As discussed before, the model builds these visual representations in a bottom-up fashion, creating a semantic hierarchy which is derived from language use within the context of the corpus domain. Sample 4 shows another interesting characteristic of our model which is the understanding of punctuation even if used informally. The exclamation marks used in sample 4 generated the highest prediction score for positive sentiment among all variations of the same phrase (samples 2-4), indicating that the model is capable of understanding the emphasis. Samples 5 and 6 have a similar structure but the different choice of words to describe positive
sentiment affects prediction score. This also exhibits the model’s capacity to build meaningful hierarchical representations, as it has learned to discriminate between the small nuances (e.g. choice of words) encountered in (visually and semantically) similar textual structures (sentences). Interestingly, an input which expresses a "neutral" sentiment, such as sample 7, has an analogous prediction score (0.56) that is closer to random guessing in a model that was trained in binary sentiment prediction, which is reasonable behavior. The model is also robust to nonsensical text such as sample 8. The prediction score is, again, close to random guessing.
Samples 9 and 10 are meant to illustrate the model’s ability to deal with relatively long sequences of words, which express different (even contradictory) sentiments. Whereas in sample 10 positive sentiment is constantly expressed throughout the sequence, in sample 9 the sentiment switches from positive to negative mid-sequence.
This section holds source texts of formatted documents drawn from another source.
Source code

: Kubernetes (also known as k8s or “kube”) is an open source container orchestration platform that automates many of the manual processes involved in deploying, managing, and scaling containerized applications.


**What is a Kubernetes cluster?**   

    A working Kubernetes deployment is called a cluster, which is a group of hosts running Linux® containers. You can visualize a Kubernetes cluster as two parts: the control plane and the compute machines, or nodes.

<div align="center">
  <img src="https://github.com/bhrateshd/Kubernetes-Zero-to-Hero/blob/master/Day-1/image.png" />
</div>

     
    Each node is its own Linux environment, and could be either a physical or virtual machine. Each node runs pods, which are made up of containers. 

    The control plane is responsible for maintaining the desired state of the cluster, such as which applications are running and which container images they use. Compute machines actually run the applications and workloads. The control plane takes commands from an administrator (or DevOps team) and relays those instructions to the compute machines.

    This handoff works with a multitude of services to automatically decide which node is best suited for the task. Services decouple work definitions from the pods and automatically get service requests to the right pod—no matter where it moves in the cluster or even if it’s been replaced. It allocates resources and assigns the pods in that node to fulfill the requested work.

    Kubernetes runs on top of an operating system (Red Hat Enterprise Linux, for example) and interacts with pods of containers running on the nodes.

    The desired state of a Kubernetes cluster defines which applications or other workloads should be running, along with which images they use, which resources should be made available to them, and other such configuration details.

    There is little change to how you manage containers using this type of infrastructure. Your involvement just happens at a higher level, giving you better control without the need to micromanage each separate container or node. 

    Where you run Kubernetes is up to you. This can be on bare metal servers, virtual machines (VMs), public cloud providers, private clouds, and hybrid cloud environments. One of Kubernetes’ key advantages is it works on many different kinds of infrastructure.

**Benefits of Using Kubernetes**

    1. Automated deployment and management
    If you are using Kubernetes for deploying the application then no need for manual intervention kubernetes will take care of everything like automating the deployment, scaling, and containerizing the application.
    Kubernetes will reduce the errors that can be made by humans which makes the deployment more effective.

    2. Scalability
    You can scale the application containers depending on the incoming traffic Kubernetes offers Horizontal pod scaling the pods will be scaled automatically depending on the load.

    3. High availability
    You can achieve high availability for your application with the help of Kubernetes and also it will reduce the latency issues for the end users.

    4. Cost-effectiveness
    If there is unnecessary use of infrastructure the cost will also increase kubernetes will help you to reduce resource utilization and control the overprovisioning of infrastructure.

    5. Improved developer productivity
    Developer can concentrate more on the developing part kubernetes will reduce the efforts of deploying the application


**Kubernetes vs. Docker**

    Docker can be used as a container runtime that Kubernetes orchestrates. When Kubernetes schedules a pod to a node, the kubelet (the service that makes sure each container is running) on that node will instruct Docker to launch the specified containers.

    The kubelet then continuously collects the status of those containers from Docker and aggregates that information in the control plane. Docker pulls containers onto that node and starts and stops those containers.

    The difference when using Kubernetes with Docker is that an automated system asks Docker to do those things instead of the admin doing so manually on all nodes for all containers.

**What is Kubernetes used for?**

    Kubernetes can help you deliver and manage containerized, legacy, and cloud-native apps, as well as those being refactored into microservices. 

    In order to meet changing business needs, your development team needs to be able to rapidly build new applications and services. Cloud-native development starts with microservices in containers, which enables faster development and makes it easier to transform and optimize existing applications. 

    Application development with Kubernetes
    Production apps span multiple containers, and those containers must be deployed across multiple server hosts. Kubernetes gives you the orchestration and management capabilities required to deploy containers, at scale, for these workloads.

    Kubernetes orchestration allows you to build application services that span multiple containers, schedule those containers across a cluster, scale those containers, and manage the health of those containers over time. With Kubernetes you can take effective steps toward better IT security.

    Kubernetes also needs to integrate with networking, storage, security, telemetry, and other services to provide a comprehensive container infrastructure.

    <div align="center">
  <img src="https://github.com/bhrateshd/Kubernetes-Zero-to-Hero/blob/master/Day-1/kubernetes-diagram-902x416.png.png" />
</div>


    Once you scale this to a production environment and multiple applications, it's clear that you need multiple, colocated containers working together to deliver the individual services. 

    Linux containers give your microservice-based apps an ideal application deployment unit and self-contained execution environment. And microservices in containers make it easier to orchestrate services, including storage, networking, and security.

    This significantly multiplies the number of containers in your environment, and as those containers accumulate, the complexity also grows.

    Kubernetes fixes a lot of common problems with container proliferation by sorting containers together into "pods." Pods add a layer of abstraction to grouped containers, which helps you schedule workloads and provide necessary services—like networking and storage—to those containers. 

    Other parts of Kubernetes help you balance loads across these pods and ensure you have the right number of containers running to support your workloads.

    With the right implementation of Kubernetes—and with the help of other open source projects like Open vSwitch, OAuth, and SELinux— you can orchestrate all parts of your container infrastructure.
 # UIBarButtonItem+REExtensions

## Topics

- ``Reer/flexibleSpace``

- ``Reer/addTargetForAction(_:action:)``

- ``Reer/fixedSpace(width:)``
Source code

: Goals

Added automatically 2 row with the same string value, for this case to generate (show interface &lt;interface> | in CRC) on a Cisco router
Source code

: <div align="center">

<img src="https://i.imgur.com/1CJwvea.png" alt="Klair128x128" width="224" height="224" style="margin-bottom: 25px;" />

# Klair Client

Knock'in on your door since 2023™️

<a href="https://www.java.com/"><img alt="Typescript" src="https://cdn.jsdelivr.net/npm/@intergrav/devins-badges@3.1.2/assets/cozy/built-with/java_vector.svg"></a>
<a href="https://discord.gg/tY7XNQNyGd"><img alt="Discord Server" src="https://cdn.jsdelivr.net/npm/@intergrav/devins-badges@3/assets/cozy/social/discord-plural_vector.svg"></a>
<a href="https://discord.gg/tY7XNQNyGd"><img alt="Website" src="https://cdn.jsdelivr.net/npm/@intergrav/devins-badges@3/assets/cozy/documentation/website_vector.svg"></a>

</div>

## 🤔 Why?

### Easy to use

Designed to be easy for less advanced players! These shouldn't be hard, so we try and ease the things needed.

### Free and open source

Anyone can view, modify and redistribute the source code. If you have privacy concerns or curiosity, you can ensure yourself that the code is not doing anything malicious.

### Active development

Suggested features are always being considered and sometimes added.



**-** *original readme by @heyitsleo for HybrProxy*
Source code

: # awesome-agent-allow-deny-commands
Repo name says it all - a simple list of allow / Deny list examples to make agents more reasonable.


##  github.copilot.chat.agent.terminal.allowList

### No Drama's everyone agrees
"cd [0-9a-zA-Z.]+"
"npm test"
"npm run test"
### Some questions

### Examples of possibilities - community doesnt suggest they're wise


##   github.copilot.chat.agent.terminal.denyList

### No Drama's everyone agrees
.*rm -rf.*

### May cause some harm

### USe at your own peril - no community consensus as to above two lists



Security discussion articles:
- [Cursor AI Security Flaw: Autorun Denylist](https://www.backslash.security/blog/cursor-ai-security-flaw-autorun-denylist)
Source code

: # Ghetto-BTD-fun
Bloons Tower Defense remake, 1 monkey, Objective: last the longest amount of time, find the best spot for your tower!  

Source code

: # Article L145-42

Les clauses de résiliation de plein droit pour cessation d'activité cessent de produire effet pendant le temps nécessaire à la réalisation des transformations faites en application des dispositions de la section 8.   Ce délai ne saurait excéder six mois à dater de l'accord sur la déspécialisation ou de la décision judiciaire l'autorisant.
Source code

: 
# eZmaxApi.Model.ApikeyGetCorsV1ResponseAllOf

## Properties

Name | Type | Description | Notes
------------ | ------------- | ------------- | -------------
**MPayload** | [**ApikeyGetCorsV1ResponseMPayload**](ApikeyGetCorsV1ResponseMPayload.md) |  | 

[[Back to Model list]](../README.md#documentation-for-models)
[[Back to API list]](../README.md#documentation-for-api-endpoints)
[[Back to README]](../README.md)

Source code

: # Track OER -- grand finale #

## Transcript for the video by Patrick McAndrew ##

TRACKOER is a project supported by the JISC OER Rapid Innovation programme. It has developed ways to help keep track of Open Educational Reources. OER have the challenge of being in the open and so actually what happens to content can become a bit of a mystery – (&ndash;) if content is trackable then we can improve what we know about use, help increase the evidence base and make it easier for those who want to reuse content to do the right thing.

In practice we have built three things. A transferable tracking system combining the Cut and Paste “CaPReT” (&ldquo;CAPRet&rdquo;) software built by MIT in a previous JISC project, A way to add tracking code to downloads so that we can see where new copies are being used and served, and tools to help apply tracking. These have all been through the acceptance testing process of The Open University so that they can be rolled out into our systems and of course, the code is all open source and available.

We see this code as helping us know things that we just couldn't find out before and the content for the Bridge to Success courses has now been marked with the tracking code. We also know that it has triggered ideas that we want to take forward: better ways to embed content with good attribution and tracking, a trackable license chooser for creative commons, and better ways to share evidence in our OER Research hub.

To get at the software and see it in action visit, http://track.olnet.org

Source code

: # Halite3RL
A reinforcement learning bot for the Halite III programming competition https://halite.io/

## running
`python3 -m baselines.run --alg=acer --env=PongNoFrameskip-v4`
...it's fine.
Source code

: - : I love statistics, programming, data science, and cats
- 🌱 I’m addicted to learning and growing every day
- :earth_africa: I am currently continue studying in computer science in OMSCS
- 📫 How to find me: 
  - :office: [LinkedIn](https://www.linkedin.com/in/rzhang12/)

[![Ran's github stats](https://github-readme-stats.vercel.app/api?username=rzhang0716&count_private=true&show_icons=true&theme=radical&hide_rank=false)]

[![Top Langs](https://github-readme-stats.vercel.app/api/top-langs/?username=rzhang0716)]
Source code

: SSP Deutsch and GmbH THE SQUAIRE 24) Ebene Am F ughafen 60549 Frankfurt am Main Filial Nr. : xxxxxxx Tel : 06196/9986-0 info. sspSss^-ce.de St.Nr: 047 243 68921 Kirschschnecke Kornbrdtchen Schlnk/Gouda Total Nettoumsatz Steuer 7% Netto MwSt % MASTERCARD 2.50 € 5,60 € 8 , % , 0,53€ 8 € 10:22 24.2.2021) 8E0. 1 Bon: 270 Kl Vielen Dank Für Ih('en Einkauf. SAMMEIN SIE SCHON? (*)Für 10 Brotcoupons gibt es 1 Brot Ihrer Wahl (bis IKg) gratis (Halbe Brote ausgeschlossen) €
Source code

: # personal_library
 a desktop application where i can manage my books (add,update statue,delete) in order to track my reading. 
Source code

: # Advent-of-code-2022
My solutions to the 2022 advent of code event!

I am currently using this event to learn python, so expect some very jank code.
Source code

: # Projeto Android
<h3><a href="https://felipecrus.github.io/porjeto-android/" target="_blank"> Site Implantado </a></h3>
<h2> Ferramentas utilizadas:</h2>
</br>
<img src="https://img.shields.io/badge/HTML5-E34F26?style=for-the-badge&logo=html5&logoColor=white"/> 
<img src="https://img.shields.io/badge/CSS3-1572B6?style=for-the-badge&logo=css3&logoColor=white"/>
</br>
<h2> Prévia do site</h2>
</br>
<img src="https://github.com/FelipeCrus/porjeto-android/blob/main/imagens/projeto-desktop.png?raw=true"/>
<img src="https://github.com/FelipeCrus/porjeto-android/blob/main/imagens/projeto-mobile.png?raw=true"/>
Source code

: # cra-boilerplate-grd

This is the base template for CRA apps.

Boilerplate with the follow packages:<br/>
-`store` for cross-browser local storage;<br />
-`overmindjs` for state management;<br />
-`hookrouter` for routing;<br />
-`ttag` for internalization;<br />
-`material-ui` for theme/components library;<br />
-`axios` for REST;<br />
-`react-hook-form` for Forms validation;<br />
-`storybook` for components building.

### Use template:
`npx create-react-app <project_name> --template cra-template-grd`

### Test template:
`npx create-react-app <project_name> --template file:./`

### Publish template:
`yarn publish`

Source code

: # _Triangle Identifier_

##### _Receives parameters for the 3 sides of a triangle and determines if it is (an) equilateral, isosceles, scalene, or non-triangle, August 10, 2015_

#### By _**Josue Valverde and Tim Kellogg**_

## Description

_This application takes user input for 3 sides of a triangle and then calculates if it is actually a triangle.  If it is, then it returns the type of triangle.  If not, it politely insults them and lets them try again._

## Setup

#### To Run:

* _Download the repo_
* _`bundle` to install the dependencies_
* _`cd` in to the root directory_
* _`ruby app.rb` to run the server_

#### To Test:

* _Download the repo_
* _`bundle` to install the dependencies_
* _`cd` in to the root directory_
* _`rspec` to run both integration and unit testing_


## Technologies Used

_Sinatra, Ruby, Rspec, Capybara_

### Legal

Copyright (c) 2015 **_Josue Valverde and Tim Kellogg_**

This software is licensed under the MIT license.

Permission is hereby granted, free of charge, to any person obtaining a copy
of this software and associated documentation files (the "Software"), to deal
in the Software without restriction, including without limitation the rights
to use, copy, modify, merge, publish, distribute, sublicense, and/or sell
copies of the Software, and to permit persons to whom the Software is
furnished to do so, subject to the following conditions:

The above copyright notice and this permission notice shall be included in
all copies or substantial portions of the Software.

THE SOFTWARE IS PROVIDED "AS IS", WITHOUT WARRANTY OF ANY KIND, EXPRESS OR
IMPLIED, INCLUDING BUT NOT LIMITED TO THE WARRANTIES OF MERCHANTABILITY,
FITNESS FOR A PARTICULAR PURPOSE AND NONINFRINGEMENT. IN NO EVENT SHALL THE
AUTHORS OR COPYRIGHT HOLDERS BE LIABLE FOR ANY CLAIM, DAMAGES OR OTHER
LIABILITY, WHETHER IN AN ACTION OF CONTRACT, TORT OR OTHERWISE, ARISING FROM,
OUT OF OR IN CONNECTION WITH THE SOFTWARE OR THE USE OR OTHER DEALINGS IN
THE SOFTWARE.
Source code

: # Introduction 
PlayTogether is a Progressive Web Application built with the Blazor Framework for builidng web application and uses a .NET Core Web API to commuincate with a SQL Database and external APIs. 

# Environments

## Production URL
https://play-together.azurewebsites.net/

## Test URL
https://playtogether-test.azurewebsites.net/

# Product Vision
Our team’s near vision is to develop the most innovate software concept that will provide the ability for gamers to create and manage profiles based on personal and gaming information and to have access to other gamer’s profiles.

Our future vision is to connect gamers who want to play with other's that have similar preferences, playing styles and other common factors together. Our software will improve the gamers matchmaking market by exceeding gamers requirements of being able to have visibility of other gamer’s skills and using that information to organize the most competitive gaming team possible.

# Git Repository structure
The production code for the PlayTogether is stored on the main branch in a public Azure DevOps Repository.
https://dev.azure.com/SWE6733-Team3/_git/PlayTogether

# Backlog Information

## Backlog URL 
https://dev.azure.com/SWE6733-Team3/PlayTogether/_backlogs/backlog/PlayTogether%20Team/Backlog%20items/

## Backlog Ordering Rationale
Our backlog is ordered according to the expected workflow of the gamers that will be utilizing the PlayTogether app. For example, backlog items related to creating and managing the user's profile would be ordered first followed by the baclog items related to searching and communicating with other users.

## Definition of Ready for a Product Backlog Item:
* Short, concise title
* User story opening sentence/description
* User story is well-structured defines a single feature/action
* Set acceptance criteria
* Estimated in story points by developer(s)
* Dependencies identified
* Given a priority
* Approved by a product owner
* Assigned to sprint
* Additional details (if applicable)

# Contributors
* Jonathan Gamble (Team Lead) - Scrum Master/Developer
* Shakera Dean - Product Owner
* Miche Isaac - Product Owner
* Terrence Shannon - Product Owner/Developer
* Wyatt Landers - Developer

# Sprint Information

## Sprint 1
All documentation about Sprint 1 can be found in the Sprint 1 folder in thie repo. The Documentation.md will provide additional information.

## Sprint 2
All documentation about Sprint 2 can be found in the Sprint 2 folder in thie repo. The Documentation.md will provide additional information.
While the model erroneously predicts positive sentiment (the prediction score is greater than 0.5), the prediction score is significantly lower for sample 9, compared to sample 10, which indicates that the model has factored in the sentiment switch in its understanding of the text’s semantics.
Finally, we applied the Xception architecture to the Sogou News dataset, using the original Chinese characters (Figure 2). We did not run experiments with the TI-CNN for the Sogou News (Chinese), since we only picked the best performing network. Huang and Wang huang2016character used 1D CNNs for text classification with Chinese characters and showed that the accuracy recognition was higher than the traditional conversion to the pinyin romanization system. We extended this work by using the Xception architecture in the 2D image to achieve almost the same result (Table 1). This proves that regardless of how many Chinese words we fit in a 300x300 or a 200x200 image, our approach outperformed the NLP sequential CNNs. Furthermore, the performance improved when using the Chinese characters instead of the pinyin.
4.2 Dialog modeling
For the dialog modeling task, we tested our Inception-V4-based agent in task 4 (Figure 3) of the bAbI dialog dataset from Bordes et al. bordes2016learning . The bAbI dialog dataset consists of 1000 training, 1000 validation and 1000 test dialogs in the restaurant booking domain. Each dialog is divided in four different tasks. Here we focus on task 4, where the dialog agent should be able to read entries about restaurants from a relevant knowledge base and provide the user the information they requested, such as restaurant address or telephone. We note that restaurant telephone
numbers and addresses have been delexicalized and replaced by tokens representing this information. We chose to focus on this task to demonstrate the increased effectiveness of visual processing of dialog as opposed to purely linguistic processing, due to the high number of different lexical tokens. In our approach the agent needs to correlate the visual pattern of a knowledge base entry to the relevant request. While in principle this should be easy to achieve using artificial delexicalized tokens, as in this benchmark task, it would be far more difficult to do so in the real world, with non-standard sequences of words (such as restaurant names, addresses, telephone numbers, etc). However, given the results of the text classification tasks, we hypothesize that given enough data, our visual approach can create semantic models that encapsulate such correlations.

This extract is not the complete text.